++++ Given data ++++

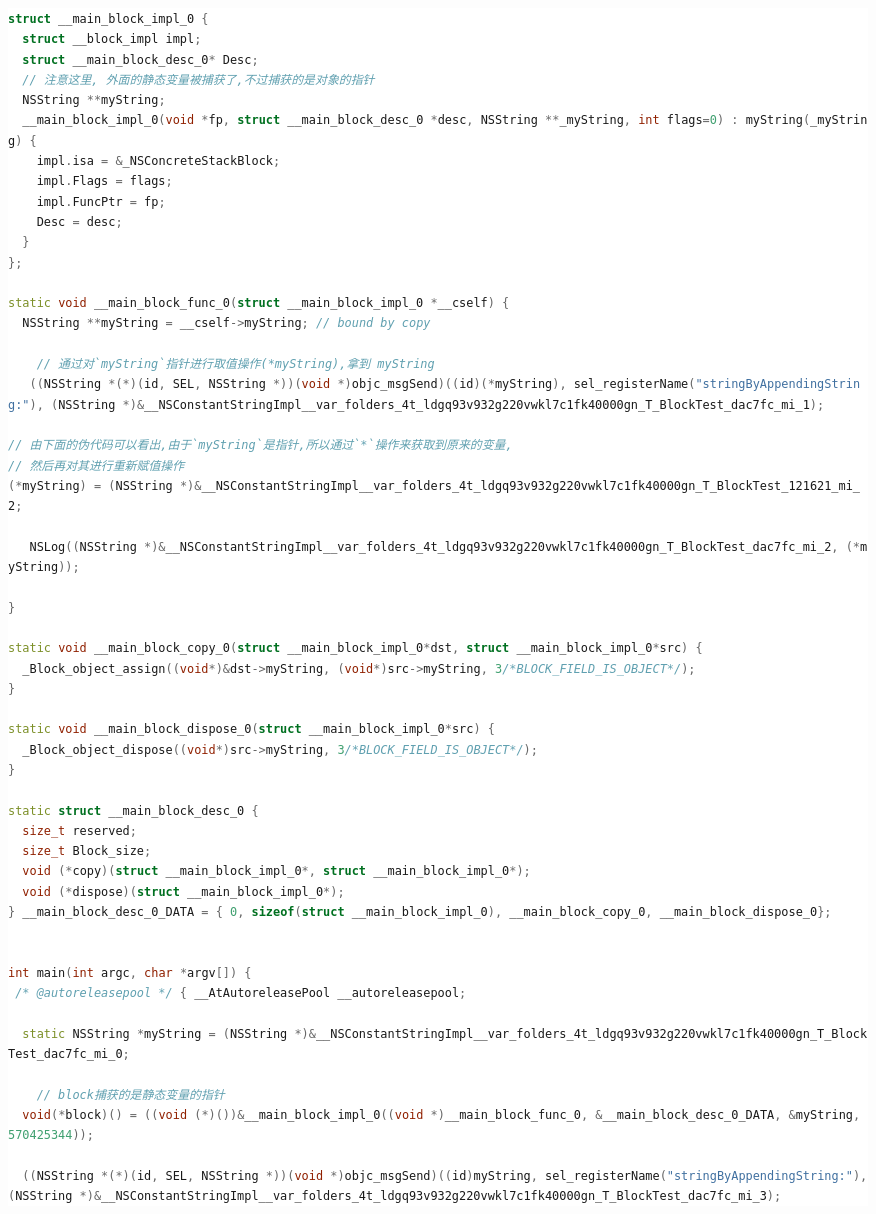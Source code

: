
 ```cpp
struct __main_block_impl_0 {
  struct __block_impl impl;
  struct __main_block_desc_0* Desc;
  // 注意这里, 外面的静态变量被捕获了,不过捕获的是对象的指针
  NSString **myString;
  __main_block_impl_0(void *fp, struct __main_block_desc_0 *desc, NSString **_myString, int flags=0) : myString(_myString) {
    impl.isa = &_NSConcreteStackBlock;
    impl.Flags = flags;
    impl.FuncPtr = fp;
    Desc = desc;
  }
};

static void __main_block_func_0(struct __main_block_impl_0 *__cself) {
  NSString **myString = __cself->myString; // bound by copy

    // 通过对`myString`指针进行取值操作(*myString),拿到 myString
   ((NSString *(*)(id, SEL, NSString *))(void *)objc_msgSend)((id)(*myString), sel_registerName("stringByAppendingString:"), (NSString *)&__NSConstantStringImpl__var_folders_4t_ldgq93v932g220vwkl7c1fk40000gn_T_BlockTest_dac7fc_mi_1);

// 由下面的伪代码可以看出,由于`myString`是指针,所以通过`*`操作来获取到原来的变量,
// 然后再对其进行重新赋值操作
(*myString) = (NSString *)&__NSConstantStringImpl__var_folders_4t_ldgq93v932g220vwkl7c1fk40000gn_T_BlockTest_121621_mi_2;

   NSLog((NSString *)&__NSConstantStringImpl__var_folders_4t_ldgq93v932g220vwkl7c1fk40000gn_T_BlockTest_dac7fc_mi_2, (*myString));

}

static void __main_block_copy_0(struct __main_block_impl_0*dst, struct __main_block_impl_0*src) {
  _Block_object_assign((void*)&dst->myString, (void*)src->myString, 3/*BLOCK_FIELD_IS_OBJECT*/);
}

static void __main_block_dispose_0(struct __main_block_impl_0*src) {
  _Block_object_dispose((void*)src->myString, 3/*BLOCK_FIELD_IS_OBJECT*/);
}

static struct __main_block_desc_0 {
  size_t reserved;
  size_t Block_size;
  void (*copy)(struct __main_block_impl_0*, struct __main_block_impl_0*);
  void (*dispose)(struct __main_block_impl_0*);
} __main_block_desc_0_DATA = { 0, sizeof(struct __main_block_impl_0), __main_block_copy_0, __main_block_dispose_0};


int main(int argc, char *argv[]) {
 /* @autoreleasepool */ { __AtAutoreleasePool __autoreleasepool; 

  static NSString *myString = (NSString *)&__NSConstantStringImpl__var_folders_4t_ldgq93v932g220vwkl7c1fk40000gn_T_BlockTest_dac7fc_mi_0;

    // block捕获的是静态变量的指针
  void(*block)() = ((void (*)())&__main_block_impl_0((void *)__main_block_func_0, &__main_block_desc_0_DATA, &myString, 570425344));

  ((NSString *(*)(id, SEL, NSString *))(void *)objc_msgSend)((id)myString, sel_registerName("stringByAppendingString:"), (NSString *)&__NSConstantStringImpl__var_folders_4t_ldgq93v932g220vwkl7c1fk40000gn_T_BlockTest_dac7fc_mi_3);

```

++++

**Prompt**. Work out how many lines of the entries hold the word "flags", and write only that figure.

**Answer space**. 2